## WHAT TO WORK ON
Copy each line of the material in which the word "file" appears.

## RECORDS TO PROCESS
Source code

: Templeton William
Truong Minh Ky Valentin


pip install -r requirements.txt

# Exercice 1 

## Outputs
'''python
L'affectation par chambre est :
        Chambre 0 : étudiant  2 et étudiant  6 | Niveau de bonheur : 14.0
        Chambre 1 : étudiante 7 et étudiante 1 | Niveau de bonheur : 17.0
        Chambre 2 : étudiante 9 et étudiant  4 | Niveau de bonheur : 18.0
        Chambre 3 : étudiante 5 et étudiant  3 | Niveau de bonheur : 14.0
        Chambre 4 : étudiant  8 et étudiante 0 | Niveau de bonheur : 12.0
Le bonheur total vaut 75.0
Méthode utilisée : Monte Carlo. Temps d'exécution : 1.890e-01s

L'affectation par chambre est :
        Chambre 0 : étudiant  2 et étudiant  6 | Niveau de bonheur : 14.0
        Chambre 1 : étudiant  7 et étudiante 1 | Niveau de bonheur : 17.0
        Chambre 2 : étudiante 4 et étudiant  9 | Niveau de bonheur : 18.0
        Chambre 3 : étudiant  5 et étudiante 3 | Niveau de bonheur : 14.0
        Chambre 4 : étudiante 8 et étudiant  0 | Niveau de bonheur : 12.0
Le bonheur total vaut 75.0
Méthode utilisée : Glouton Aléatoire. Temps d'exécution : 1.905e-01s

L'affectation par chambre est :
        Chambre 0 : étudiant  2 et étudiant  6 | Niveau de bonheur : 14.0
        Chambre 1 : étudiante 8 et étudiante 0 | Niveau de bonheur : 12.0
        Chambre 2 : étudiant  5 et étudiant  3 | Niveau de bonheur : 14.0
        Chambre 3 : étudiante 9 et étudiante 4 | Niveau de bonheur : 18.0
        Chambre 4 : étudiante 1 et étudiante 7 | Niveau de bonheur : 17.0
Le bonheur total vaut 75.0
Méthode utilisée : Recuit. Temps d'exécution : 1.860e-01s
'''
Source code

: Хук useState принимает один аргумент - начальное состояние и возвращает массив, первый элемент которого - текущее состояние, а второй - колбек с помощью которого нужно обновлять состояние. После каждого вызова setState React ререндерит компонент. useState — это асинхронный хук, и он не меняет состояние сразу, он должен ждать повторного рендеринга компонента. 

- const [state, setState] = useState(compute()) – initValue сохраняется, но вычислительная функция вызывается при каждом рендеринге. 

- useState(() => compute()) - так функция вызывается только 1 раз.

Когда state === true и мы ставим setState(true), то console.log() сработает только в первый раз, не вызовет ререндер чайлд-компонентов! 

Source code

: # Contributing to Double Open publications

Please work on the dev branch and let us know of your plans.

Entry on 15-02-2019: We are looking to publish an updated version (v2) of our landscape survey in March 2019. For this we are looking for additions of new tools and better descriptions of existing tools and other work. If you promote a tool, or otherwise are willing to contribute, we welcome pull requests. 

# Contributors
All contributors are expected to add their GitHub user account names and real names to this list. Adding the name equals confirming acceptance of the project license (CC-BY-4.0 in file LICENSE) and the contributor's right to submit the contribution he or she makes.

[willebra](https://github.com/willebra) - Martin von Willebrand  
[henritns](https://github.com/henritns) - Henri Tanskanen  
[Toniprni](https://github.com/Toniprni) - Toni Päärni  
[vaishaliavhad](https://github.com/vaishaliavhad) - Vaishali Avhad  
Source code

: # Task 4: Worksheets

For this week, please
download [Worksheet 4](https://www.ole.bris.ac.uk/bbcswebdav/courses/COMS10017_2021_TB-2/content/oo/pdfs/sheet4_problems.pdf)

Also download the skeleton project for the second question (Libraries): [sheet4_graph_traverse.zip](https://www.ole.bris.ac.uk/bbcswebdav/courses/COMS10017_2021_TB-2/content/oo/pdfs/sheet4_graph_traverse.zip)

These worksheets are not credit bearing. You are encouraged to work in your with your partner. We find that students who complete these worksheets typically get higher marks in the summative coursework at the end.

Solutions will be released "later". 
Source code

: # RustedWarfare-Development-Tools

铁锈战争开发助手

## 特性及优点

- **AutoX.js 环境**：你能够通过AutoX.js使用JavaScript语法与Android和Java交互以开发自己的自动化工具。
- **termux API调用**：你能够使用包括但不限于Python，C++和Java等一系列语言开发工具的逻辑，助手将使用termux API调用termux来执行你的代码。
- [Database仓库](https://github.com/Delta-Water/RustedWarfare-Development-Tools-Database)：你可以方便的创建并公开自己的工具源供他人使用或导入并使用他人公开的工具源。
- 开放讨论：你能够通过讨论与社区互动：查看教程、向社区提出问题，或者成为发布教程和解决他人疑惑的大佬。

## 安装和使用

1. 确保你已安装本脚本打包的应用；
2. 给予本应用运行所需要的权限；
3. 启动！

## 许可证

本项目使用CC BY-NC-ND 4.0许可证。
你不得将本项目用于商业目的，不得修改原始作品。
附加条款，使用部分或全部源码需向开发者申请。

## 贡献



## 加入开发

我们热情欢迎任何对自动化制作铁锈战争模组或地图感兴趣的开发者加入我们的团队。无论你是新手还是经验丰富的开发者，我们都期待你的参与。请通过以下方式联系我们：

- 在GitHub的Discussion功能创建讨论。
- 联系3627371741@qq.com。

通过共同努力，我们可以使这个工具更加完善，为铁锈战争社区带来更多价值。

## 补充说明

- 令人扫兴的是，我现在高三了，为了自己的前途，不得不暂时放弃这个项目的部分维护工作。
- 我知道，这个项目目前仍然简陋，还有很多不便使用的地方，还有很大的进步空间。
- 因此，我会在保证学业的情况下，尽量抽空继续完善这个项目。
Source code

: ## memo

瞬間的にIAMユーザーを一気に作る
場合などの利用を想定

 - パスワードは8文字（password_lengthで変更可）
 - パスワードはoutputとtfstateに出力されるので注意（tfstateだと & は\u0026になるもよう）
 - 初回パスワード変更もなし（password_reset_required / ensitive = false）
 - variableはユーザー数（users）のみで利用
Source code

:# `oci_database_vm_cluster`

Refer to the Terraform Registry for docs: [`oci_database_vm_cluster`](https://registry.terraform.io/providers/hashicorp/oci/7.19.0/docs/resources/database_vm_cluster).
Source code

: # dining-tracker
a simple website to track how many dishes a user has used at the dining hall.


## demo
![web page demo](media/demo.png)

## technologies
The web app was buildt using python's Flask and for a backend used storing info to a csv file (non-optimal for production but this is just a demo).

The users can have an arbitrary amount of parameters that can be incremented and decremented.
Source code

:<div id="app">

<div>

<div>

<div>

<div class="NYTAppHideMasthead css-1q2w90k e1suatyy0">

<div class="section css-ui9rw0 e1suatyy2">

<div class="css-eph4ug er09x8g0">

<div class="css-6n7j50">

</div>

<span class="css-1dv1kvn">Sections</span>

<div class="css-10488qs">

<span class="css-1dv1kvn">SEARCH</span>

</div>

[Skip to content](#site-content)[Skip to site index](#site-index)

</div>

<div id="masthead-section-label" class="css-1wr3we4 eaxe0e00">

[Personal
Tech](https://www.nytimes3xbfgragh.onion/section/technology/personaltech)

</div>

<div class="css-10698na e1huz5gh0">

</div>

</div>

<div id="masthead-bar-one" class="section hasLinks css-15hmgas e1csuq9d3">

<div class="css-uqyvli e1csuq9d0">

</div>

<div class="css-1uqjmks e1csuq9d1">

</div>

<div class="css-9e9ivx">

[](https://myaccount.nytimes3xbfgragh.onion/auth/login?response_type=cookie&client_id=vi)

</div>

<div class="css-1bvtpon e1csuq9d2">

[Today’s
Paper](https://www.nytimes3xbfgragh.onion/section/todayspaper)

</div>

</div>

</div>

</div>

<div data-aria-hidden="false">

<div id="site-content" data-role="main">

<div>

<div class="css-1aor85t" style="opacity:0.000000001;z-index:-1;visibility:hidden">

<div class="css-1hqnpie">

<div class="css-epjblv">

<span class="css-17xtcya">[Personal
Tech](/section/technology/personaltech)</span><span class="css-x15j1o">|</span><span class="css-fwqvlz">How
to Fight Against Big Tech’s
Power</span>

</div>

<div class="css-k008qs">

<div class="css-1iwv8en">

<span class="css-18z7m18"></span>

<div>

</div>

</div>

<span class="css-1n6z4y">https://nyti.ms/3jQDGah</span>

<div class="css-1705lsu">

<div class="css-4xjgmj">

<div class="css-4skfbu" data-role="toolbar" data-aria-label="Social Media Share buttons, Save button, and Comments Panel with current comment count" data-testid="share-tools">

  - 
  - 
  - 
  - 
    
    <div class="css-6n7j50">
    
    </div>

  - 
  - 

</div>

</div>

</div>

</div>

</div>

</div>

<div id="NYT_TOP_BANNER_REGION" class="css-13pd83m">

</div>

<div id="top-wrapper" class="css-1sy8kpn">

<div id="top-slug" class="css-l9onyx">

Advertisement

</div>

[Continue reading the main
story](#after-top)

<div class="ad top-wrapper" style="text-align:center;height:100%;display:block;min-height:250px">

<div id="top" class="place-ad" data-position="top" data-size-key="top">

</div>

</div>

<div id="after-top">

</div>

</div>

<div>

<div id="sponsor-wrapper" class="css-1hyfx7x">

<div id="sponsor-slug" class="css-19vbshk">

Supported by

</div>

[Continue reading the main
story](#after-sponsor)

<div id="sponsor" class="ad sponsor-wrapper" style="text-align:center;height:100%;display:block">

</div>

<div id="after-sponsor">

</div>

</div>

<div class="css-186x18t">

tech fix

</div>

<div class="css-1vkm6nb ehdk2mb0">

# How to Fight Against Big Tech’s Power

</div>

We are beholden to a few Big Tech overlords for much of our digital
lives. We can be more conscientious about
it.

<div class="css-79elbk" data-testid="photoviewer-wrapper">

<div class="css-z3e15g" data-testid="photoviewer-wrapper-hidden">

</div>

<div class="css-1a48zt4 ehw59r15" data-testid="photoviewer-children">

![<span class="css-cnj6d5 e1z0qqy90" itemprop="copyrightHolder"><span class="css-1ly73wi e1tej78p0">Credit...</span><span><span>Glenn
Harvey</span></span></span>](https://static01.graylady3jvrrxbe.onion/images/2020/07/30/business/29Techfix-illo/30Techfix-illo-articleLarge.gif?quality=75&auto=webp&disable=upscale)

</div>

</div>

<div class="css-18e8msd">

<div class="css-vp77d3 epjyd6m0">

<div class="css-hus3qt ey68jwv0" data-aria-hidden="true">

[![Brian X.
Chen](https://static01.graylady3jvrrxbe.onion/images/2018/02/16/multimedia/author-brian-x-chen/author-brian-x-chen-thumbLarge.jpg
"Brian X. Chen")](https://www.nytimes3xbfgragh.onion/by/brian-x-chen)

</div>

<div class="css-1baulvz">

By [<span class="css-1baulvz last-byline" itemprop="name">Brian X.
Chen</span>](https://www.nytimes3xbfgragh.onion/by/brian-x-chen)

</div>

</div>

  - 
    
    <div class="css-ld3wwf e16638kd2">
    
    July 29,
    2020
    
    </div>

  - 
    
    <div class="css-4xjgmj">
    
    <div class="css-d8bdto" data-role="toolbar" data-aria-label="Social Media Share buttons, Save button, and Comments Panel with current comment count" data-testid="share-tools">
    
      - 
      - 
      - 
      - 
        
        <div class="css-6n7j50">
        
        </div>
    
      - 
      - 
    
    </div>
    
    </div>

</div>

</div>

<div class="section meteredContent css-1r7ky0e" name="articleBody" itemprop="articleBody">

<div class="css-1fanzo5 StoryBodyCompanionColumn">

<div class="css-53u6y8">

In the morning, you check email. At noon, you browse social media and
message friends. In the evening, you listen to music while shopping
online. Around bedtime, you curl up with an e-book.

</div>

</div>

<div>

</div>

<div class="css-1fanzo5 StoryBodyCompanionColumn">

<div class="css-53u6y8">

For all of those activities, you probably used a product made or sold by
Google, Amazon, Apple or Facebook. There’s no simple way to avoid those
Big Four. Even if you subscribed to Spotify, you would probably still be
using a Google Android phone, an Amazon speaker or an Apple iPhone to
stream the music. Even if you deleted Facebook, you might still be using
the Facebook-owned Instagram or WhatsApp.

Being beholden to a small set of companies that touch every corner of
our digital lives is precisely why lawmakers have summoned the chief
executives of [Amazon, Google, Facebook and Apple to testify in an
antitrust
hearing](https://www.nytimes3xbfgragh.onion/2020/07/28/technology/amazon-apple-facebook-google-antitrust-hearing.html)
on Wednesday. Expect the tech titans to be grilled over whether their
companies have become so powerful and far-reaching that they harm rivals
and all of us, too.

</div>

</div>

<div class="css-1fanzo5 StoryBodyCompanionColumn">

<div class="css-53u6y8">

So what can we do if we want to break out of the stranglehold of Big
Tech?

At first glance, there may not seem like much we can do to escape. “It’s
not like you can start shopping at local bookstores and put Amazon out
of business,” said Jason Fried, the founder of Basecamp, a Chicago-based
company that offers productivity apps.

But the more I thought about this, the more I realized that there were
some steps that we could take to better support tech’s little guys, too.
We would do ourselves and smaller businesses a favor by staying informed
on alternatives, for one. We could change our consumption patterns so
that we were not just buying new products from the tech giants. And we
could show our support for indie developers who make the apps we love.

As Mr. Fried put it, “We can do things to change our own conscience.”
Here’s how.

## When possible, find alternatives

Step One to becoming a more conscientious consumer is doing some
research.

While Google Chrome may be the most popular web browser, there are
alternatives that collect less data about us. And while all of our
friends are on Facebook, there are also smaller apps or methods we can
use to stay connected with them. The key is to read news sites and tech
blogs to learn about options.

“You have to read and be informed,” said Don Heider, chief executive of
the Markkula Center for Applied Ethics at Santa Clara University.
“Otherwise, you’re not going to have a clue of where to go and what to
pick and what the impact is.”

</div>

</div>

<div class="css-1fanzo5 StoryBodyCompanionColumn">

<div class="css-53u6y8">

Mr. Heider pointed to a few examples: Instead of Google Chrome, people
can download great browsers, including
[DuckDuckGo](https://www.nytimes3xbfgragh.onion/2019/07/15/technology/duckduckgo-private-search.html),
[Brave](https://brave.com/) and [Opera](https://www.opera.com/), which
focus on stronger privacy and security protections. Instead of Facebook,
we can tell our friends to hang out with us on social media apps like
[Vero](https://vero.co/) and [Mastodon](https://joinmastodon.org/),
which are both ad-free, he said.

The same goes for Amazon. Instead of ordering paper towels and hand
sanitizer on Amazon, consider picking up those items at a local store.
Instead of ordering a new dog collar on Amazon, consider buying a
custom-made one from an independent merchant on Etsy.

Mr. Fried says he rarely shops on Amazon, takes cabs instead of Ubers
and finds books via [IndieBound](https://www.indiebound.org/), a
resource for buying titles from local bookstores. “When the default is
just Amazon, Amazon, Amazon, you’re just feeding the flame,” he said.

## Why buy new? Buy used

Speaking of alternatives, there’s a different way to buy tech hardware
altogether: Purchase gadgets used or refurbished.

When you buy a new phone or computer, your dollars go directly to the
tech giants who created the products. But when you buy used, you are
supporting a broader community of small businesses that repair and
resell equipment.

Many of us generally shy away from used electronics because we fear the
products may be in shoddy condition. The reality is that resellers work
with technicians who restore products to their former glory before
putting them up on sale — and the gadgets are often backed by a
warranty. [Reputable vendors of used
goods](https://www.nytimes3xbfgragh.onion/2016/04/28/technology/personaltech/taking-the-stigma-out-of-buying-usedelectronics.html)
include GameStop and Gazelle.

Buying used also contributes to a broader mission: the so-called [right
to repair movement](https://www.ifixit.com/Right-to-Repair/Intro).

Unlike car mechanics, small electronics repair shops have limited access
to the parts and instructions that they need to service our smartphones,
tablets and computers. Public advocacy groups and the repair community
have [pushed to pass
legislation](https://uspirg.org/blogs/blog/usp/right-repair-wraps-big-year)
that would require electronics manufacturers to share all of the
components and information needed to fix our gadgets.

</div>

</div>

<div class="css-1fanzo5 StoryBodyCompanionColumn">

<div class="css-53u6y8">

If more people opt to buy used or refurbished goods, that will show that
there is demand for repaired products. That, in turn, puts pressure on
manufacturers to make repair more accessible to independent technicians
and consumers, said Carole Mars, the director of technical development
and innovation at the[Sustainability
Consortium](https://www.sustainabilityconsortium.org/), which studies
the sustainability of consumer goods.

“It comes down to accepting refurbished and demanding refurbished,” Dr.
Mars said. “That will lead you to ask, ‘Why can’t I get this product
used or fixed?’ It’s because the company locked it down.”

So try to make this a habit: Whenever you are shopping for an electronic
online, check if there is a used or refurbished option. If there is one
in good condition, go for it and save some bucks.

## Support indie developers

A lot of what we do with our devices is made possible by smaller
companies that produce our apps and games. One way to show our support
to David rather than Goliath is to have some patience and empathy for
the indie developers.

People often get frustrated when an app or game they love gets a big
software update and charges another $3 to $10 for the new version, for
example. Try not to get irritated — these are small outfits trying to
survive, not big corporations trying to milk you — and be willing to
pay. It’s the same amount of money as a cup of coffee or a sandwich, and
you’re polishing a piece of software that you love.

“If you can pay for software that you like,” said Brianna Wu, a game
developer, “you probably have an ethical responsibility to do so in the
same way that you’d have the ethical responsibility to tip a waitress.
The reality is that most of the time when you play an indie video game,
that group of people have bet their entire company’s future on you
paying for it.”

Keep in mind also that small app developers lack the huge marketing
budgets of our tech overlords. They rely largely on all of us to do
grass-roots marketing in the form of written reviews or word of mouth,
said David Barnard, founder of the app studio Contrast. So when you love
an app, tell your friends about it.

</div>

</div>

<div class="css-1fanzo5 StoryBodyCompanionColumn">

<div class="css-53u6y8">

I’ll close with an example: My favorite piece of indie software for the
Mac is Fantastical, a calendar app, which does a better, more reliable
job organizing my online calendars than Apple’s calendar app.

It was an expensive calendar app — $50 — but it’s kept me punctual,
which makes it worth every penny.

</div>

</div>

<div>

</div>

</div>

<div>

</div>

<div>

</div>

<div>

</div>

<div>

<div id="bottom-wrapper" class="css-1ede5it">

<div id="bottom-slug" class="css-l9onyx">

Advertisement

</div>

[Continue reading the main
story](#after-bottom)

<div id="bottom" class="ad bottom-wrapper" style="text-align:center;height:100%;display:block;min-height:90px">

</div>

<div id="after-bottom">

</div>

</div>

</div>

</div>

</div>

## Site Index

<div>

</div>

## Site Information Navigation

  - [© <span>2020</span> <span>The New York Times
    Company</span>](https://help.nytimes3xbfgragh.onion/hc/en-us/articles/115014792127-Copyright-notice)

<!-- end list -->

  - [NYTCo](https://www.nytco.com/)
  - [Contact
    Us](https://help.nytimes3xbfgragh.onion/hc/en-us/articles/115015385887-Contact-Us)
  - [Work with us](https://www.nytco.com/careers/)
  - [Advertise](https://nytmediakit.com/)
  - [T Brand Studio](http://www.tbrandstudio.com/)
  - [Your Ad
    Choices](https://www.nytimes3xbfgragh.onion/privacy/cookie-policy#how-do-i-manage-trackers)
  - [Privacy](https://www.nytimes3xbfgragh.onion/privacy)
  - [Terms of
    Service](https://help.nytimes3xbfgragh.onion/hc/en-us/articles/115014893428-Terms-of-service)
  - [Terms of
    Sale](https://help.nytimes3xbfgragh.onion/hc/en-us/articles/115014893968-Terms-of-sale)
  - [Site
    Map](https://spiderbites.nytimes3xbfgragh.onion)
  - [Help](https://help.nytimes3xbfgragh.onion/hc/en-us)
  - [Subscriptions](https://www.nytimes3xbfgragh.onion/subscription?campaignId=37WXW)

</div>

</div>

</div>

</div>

## EXPECTED ANSWER
All contributors are expected to add their GitHub user account names and real names to this list. Adding the name equals confirming acceptance of the project license (CC-BY-4.0 in file LICENSE) and the contributor's right to submit the contribution he or she makes.
The web app was buildt using python's Flask and for a backend used storing info to a csv file (non-optimal for production but this is just a demo).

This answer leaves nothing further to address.